▶ [What needs to be done] Go through the records and copy each line where the word "tanh型速度分布の非粘性線形安定性解析" occurs.

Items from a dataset
════════════════════

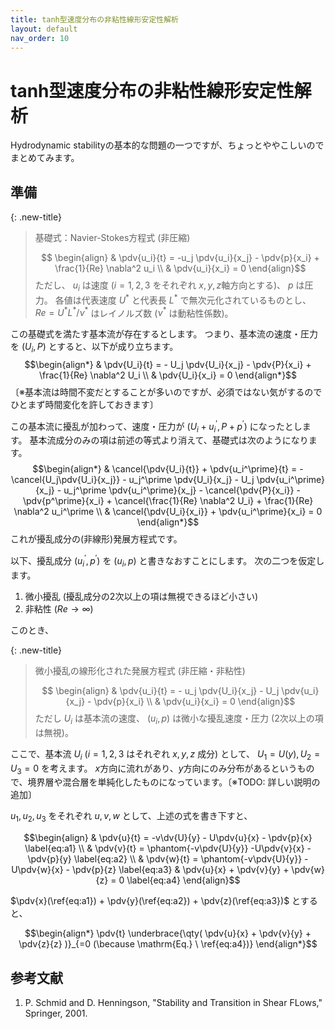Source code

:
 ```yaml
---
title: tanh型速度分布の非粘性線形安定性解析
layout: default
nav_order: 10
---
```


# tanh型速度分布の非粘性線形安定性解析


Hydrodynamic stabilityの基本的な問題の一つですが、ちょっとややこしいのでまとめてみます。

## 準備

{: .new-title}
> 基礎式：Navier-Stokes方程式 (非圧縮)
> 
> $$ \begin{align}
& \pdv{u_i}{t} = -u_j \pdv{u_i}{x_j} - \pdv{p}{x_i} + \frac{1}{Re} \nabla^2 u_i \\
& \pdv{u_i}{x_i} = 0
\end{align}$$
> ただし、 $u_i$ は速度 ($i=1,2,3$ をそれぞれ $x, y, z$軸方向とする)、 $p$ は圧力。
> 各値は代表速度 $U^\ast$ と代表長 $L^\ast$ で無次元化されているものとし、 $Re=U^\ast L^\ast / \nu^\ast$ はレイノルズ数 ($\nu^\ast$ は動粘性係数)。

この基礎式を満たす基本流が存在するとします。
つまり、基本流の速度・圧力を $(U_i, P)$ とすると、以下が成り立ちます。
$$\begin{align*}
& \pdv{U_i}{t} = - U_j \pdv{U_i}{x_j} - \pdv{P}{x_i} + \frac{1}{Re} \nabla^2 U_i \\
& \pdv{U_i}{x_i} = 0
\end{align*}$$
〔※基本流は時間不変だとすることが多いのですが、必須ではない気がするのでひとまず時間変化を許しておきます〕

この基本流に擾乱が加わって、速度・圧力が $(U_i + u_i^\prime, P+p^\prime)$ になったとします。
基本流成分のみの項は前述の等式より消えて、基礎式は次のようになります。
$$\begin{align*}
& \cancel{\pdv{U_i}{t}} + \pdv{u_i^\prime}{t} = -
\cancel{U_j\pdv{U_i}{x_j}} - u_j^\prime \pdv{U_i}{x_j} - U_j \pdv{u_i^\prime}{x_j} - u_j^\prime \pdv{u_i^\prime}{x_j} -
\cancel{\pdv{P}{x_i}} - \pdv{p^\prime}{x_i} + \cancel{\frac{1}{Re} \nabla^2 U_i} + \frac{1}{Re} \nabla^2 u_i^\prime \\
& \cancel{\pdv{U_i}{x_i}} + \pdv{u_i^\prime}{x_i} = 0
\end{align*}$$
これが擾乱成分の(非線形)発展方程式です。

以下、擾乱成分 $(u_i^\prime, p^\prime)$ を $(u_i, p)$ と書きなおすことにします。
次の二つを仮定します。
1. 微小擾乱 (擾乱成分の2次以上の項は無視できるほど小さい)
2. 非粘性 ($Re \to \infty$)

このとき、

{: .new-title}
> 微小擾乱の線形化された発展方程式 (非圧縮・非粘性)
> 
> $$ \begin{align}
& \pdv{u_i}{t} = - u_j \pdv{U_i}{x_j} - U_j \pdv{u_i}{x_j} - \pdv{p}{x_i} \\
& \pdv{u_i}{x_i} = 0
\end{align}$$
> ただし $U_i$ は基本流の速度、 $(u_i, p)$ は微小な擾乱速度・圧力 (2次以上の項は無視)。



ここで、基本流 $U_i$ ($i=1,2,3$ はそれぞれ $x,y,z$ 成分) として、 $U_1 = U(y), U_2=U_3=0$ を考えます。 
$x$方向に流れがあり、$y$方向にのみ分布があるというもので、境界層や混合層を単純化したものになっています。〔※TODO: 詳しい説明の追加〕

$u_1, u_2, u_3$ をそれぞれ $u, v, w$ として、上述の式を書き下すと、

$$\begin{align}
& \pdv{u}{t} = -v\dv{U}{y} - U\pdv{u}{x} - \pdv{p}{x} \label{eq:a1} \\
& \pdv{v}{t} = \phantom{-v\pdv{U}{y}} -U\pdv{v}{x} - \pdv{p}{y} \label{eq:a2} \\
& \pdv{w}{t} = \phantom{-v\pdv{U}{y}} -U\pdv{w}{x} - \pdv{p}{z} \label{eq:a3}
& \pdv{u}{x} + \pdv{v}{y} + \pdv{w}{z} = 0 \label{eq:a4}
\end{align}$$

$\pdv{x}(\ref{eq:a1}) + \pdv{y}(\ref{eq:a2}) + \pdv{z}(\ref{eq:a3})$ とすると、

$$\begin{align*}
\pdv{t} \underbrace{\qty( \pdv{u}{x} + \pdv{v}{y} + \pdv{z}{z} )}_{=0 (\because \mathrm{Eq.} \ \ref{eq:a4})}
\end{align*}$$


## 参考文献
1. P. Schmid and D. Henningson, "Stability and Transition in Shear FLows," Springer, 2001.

════════════════════

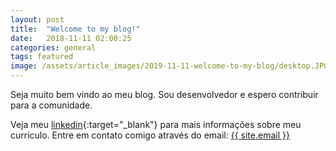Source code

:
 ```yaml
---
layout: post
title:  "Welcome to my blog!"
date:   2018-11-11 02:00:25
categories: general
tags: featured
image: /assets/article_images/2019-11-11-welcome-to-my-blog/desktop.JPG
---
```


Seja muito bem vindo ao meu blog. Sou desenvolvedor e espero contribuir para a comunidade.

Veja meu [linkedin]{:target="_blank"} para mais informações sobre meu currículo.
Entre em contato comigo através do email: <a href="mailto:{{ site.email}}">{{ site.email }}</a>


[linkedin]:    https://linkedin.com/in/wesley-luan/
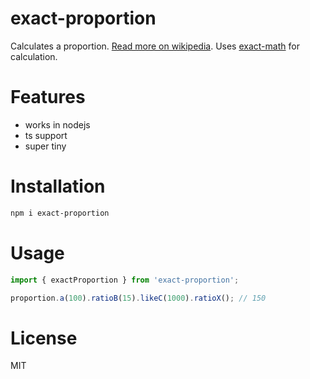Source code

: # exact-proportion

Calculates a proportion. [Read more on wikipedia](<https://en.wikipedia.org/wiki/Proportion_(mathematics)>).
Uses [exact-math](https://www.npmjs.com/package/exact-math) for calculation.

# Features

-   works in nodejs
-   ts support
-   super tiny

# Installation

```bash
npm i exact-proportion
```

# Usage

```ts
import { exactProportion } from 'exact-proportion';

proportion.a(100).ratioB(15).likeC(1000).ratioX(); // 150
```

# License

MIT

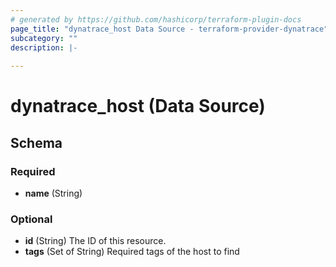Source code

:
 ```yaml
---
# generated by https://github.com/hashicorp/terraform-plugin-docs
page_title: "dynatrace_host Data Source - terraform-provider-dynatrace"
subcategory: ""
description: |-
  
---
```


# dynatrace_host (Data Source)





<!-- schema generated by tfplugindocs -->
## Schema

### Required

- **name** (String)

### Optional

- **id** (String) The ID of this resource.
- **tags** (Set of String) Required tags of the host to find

════════════════════

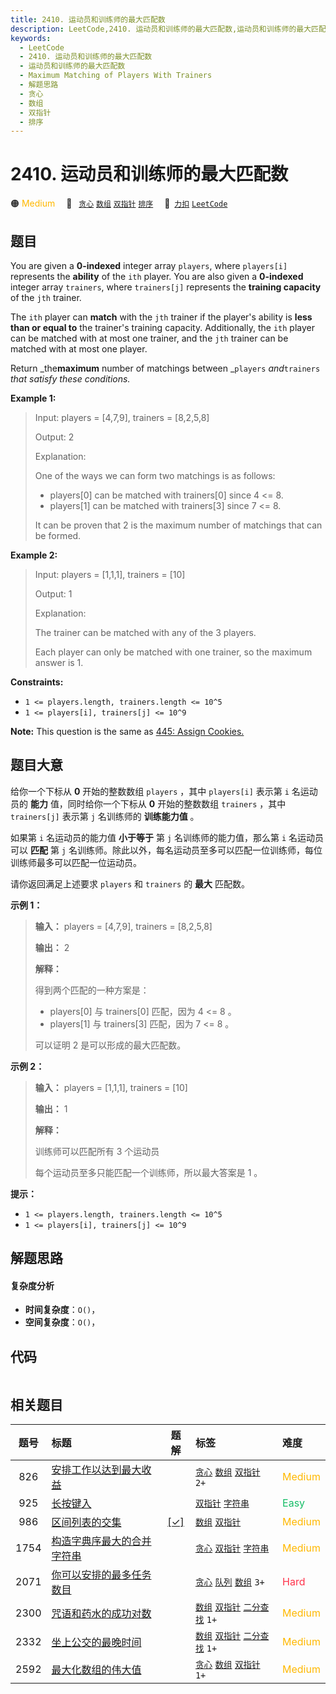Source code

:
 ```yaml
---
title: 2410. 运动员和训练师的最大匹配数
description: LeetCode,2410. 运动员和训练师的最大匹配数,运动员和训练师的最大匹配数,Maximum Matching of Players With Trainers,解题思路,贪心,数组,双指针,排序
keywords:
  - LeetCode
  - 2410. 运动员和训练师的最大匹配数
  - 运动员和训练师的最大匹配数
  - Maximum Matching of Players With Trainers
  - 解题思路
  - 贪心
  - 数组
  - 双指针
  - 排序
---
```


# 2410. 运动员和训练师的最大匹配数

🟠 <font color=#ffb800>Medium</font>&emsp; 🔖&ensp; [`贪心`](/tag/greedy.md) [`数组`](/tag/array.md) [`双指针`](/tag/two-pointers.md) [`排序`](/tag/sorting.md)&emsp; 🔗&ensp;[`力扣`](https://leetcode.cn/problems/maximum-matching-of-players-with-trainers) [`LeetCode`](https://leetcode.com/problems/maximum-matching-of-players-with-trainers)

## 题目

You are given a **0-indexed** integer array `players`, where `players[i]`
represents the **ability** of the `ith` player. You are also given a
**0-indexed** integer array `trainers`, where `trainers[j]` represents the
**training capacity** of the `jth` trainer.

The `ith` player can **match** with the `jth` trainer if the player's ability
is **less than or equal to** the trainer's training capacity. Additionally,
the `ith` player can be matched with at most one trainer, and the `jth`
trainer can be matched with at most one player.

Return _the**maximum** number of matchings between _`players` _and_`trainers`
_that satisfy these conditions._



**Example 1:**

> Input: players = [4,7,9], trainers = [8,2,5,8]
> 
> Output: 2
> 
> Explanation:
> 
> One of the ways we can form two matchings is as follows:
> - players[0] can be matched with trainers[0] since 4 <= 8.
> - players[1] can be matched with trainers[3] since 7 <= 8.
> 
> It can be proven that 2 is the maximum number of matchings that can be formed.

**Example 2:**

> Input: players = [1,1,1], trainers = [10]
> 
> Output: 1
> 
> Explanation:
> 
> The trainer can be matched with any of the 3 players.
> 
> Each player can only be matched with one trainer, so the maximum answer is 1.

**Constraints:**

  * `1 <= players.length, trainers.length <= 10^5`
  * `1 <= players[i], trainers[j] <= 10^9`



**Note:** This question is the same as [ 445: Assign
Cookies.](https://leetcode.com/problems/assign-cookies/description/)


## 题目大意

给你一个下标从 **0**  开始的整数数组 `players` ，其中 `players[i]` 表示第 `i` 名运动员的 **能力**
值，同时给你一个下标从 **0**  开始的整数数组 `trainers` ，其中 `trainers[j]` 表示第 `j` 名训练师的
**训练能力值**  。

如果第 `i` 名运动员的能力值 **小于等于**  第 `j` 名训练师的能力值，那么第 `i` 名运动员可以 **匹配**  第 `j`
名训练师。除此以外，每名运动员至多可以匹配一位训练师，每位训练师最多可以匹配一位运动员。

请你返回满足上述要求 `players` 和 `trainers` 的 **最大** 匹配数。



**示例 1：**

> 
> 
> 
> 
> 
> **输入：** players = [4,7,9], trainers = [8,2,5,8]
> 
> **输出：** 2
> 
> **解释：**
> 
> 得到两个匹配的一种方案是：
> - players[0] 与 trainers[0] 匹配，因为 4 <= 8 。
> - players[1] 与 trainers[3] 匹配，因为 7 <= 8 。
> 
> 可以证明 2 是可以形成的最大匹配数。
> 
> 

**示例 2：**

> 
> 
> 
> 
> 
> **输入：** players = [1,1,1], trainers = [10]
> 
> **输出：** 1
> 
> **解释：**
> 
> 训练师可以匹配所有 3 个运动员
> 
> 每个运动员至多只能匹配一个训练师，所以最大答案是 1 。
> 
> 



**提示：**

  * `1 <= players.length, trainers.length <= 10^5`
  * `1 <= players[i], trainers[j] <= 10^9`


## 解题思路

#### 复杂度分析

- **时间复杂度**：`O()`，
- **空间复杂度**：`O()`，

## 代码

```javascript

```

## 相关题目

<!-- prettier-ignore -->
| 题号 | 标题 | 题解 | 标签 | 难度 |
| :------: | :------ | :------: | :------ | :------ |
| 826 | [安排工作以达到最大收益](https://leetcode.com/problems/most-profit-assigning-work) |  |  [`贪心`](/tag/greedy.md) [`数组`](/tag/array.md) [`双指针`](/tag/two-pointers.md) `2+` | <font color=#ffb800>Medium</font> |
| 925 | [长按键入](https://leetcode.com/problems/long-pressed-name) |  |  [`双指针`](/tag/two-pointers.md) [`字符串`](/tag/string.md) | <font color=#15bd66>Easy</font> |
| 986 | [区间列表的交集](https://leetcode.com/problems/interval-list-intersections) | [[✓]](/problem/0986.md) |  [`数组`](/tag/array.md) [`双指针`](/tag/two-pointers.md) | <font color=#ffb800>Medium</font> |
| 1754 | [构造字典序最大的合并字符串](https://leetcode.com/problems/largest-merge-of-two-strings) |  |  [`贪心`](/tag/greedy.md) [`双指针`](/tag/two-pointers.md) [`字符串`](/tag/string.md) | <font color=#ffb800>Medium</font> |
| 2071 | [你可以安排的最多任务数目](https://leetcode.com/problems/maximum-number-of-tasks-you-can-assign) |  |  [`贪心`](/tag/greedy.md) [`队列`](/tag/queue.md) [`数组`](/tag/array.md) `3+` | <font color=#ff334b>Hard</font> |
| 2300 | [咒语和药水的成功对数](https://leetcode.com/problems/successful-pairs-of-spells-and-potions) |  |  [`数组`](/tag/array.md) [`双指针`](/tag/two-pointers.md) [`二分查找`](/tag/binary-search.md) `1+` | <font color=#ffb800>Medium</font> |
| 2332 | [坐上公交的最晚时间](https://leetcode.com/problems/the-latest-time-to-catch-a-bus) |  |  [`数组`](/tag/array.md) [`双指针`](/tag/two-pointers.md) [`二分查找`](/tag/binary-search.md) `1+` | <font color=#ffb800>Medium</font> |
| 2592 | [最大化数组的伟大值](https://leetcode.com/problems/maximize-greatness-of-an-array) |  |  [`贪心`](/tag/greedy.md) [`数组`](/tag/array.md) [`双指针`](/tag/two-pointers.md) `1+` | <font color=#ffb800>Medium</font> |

════════════════════

▶ [Reply]
title: tanh型速度分布の非粘性線形安定性解析
# tanh型速度分布の非粘性線形安定性解析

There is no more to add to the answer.